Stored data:
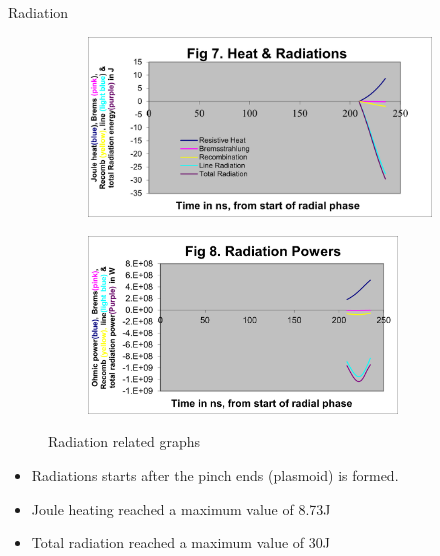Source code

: \begin{frame} {Radiation}
    \begin{figure}
        \centering
        \begin{subfigure}{0.5\textwidth}
            \includegraphics[width=\textwidth]{figures/figure7.png}
        \end{subfigure}%
        \begin{subfigure}{0.5\textwidth}
            \includegraphics[width=0.9\textwidth]{figures/figure8.png}
        \end{subfigure}
        \caption{Radiation related graphs}
        \label{fig:radiation}
    \end{figure}
    \begin{itemize}
        \item Radiations starts after the pinch ends (plasmoid) is formed.
        \item Joule heating reached a maximum value of 8.73\unit{\J}
        \item Total radiation reached a maximum value of 30\unit{\J}
    \end{itemize}
\end{frame}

EXERCISE DIRECTIONS:
Among the lines above, list those that contain the word "value".

REPLY TO THE EXERCISE:
        \item Joule heating reached a maximum value of 8.73\unit{\J}
        \item Total radiation reached a maximum value of 30\unit{\J}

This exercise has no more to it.